SOURCE DATA
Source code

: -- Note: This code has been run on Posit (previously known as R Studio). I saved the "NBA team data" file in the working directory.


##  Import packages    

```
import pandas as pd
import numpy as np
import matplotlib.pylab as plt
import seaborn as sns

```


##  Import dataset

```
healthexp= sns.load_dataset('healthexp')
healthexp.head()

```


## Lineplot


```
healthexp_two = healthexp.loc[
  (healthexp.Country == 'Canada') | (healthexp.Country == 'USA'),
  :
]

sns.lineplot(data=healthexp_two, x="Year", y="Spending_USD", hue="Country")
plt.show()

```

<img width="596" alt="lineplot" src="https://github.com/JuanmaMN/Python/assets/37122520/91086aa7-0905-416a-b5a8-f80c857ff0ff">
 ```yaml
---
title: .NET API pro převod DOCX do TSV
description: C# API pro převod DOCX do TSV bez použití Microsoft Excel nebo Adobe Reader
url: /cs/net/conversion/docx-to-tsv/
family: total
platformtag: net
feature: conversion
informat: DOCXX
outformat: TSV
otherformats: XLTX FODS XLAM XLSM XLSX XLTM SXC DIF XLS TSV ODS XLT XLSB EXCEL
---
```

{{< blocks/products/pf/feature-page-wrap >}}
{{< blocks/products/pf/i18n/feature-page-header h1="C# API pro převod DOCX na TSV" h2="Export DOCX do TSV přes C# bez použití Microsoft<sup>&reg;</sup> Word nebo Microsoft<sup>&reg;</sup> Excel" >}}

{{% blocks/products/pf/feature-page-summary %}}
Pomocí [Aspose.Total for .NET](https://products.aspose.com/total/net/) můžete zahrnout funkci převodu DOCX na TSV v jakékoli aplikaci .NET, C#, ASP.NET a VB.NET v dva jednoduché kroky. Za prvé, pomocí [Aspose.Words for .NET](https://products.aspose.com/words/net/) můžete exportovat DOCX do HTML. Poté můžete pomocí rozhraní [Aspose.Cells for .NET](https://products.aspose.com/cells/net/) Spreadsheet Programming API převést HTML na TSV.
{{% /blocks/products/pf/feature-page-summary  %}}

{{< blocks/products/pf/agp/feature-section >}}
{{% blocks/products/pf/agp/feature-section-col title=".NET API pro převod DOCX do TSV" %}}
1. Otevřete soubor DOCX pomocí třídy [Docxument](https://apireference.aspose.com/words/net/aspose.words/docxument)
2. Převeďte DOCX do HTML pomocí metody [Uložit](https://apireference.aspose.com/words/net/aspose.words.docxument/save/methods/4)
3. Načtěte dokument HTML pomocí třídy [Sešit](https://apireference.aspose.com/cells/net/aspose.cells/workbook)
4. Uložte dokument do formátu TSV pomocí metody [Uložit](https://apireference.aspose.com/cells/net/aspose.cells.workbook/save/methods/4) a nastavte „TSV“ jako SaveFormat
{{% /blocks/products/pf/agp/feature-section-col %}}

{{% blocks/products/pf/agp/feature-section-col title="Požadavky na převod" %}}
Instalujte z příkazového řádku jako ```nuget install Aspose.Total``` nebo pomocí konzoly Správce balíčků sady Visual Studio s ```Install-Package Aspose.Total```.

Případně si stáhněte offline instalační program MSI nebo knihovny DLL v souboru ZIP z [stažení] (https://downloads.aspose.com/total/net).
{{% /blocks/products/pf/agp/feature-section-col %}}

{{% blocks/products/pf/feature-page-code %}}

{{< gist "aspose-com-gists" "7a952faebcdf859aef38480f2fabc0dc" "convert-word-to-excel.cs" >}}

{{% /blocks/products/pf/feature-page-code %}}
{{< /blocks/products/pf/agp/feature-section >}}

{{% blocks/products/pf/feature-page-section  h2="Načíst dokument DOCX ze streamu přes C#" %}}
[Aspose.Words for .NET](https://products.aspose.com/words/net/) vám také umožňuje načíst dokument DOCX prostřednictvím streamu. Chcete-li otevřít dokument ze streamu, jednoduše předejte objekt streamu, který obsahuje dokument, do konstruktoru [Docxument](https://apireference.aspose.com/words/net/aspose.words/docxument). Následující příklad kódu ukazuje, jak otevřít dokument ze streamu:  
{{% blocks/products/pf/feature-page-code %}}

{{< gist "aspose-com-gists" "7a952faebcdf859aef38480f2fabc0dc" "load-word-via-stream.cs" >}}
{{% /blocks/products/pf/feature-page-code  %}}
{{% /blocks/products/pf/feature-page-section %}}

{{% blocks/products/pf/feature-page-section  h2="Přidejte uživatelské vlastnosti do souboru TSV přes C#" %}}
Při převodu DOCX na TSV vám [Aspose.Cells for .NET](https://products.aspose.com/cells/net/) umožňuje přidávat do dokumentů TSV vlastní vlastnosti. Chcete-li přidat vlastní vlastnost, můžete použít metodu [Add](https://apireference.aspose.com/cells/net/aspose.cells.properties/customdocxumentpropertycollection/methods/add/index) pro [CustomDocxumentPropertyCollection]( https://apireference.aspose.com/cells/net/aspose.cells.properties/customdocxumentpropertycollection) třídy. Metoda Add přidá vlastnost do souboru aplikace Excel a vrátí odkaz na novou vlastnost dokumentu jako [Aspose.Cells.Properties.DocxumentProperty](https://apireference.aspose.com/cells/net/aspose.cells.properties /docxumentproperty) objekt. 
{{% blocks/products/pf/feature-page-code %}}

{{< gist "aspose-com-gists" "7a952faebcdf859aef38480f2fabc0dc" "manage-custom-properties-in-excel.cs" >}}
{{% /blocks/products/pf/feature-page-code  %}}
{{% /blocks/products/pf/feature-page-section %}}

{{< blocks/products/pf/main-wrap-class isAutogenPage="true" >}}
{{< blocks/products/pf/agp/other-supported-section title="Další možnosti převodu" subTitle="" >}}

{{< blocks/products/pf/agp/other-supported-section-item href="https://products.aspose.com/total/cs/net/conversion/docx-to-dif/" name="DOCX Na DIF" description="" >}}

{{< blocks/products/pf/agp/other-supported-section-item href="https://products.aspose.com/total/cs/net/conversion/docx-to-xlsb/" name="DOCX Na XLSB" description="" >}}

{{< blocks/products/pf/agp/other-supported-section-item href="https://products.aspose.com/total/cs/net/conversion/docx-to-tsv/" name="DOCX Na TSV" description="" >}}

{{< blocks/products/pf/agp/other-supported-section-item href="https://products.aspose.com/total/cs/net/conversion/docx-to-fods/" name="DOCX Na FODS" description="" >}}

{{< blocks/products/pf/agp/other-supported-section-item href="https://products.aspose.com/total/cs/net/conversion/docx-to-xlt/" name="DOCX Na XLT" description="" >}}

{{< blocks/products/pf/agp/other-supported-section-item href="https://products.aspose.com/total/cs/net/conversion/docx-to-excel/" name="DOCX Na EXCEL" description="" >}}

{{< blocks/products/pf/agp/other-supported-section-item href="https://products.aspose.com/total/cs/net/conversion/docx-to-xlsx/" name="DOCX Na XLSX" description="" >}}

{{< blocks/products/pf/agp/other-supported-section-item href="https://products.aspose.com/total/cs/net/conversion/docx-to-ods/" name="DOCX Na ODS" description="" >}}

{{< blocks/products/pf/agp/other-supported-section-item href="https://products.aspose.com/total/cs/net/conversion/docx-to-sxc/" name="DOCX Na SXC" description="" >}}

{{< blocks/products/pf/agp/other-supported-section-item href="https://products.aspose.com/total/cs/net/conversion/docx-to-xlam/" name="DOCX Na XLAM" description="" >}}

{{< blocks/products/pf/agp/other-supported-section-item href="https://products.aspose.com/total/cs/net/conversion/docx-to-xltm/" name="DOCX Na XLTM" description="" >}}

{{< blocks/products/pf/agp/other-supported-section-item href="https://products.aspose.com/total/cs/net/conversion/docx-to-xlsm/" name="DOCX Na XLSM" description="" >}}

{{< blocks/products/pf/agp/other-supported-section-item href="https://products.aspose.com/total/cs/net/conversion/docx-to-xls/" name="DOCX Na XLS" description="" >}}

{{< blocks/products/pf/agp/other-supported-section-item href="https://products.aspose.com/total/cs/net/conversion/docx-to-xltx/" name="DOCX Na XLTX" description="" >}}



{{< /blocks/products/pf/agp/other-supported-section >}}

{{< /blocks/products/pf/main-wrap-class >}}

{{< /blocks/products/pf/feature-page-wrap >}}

PROBLEM REQUIREMENTS
Filter the records above and copy every line that contains the word "streamu".

ANSWER SPACE
{{% blocks/products/pf/feature-page-section  h2="Načíst dokument DOCX ze streamu přes C#" %}}
[Aspose.Words for .NET](https://products.aspose.com/words/net/) vám také umožňuje načíst dokument DOCX prostřednictvím streamu. Chcete-li otevřít dokument ze streamu, jednoduše předejte objekt streamu, který obsahuje dokument, do konstruktoru [Docxument](https://apireference.aspose.com/words/net/aspose.words/docxument). Následující příklad kódu ukazuje, jak otevřít dokument ze streamu:  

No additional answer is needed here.